Editor’s Note: This article was first published on March 13, 2019.
The explosion of donor-advised funds onto the giving scene is a relatively recent story. In under a decade, DAF contributions as a share of total individual giving have doubled, as has total grantmaking—hitting $19 billion in 2017. Over $110 billion now sit in DAFs, a big jump from just a few years ago.
While DAF sponsors like the Fidelity Charitable Gift Fund, Schwab Charitable, the Silicon Valley Community Foundation, and the National Philanthropic Trust (to name a few) were once relatively small players in philanthropy, they’re rapidly becoming mainstays of the field. Fidelity Charitable hammered that point home in 2018, becoming the nation’s biggest grantmaker with $5.2 billion in donor-recommended grants, according to its most recent Giving Report. The sheer volume of all that cash—and where it’s going—tells us quite a bit.

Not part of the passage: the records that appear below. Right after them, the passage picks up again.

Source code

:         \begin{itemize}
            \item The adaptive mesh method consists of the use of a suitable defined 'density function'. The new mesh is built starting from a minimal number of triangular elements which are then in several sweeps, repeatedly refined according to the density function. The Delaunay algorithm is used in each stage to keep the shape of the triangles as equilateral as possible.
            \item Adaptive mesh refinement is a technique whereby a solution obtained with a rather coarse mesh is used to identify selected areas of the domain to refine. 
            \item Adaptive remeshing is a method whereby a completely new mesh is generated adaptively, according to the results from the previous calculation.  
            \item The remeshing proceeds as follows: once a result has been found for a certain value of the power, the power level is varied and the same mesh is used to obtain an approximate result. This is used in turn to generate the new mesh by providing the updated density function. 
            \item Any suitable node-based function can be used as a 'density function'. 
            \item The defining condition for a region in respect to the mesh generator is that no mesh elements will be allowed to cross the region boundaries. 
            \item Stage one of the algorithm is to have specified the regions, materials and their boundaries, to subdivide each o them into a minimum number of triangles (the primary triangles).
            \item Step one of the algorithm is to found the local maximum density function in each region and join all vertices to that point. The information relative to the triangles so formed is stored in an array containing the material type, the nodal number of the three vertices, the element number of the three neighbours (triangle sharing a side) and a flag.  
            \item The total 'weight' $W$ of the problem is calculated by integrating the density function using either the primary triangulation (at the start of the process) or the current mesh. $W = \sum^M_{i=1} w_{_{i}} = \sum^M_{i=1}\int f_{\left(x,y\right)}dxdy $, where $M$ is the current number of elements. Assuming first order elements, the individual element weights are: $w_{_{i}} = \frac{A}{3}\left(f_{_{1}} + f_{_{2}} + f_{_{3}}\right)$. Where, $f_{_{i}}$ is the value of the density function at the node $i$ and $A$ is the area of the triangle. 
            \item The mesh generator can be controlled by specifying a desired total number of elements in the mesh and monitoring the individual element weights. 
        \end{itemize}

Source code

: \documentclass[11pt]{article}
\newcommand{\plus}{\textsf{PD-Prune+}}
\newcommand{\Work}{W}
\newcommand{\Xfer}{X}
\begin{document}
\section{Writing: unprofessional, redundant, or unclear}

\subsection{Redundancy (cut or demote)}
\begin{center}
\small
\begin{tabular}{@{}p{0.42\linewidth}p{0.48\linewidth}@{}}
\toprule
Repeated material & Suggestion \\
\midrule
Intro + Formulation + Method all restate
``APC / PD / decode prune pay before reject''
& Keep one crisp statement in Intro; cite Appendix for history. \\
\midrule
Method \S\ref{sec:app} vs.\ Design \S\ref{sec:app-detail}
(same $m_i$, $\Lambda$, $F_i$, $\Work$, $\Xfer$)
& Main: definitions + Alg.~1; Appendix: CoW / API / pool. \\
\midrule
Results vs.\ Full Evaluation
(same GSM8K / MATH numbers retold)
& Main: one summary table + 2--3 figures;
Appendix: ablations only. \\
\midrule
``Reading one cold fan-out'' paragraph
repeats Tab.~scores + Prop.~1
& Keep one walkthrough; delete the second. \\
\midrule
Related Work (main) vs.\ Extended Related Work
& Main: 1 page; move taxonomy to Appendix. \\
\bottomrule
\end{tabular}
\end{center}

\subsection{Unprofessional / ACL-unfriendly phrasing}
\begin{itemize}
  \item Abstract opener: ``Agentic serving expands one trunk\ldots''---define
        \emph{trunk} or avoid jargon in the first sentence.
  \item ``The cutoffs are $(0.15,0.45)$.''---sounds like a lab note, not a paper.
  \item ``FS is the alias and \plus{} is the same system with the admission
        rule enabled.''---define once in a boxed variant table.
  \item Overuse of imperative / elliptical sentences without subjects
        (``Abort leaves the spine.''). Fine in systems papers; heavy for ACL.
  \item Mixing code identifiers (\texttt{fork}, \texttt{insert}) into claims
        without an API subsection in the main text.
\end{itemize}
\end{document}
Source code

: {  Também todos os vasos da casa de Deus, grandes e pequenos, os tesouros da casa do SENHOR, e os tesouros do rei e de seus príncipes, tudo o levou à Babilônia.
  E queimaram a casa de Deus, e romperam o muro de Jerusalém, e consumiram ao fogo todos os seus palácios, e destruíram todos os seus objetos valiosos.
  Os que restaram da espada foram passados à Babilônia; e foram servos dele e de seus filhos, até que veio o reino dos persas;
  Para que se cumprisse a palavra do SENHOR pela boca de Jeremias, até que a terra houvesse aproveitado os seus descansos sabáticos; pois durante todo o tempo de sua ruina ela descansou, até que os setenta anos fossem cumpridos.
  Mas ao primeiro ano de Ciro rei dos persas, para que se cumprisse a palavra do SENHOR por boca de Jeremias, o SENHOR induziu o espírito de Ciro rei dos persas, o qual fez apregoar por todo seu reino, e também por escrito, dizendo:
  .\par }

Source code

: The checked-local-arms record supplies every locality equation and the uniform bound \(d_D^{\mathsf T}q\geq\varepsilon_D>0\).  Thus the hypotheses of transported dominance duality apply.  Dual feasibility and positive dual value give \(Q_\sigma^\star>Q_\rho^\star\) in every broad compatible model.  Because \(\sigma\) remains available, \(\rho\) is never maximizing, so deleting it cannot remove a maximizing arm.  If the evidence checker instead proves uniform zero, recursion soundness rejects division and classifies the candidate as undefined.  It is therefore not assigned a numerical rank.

For one thing, the rapid growth of Fidelity Charitable and other major DAF sponsors reflects the massive accumulation of wealth at the top of the income ladder in recent decades. Even as a lot of folks struggle to pay the bills these days, the richest 1 percent of U.S. households now own 40 percent of the nation’s wealth, the highest level in 50 years. Some 75,000 U.S. households have investable assets of $30 million or more; many more have far smaller sums of wealth—enough to throw at least the $5,000 minimum into a Fidelity DAF account, realizing tax benefits now and often postponing the actual giving. Last year, Fidelity Charitable’s total donor pool topped 200,000.
The idea that DAFs enable philanthropic procrastination has been a major sticking point in the debate over their benefits and drawbacks. Critics assert that donors approach DAFs in a self-interested way, putting off actual grantmaking to the detriment of charitable organizations that need resources now. In the report, Fidelity Charitable pushes back, claiming that within five years, $74 out of an initial $100 contribution has gone out to charities. In 10 years, the figure rises to $88.
That sounds comforting, but the report also says that only $37 out of that $100 goes out within one year. With Fidelity Charitable taking in upward of $7 billion in annual contributions, some quick math suggests that roughly $2.5 billion in new contributions is likely to sit fallow for at least a year, and over a billion of the original total remains in place after a decade. Sure, the accounts are invested and may grow during those 10 years, but I imagine most struggling nonprofits would take the actual support now over the chance of slightly greater margins down the line.
That said, U.S. nonprofits now receive more gifts through Fidelity Charitable than ever before, a gusher of cash that’s going out to every type of nonprofit in every part of the country—and around the world.
For those with a great deal of time on their hands (and abundant patience for scrolling), Fidelity Charitable is required to list the recipients of its grants and the amount they received—though the 990 doesn’t break that total down by individual grants. In 2018, a colossal 1.3 million grants went out to 142,515 charities. For the most part, those grants are modest contributions to local causes, averaging $4,092 per grant last year. That’s well in line with the median balance of a Fidelity Charitable account, $17,670. Just 8 percent of accounts, the report tells us, have balances exceeding $250,000.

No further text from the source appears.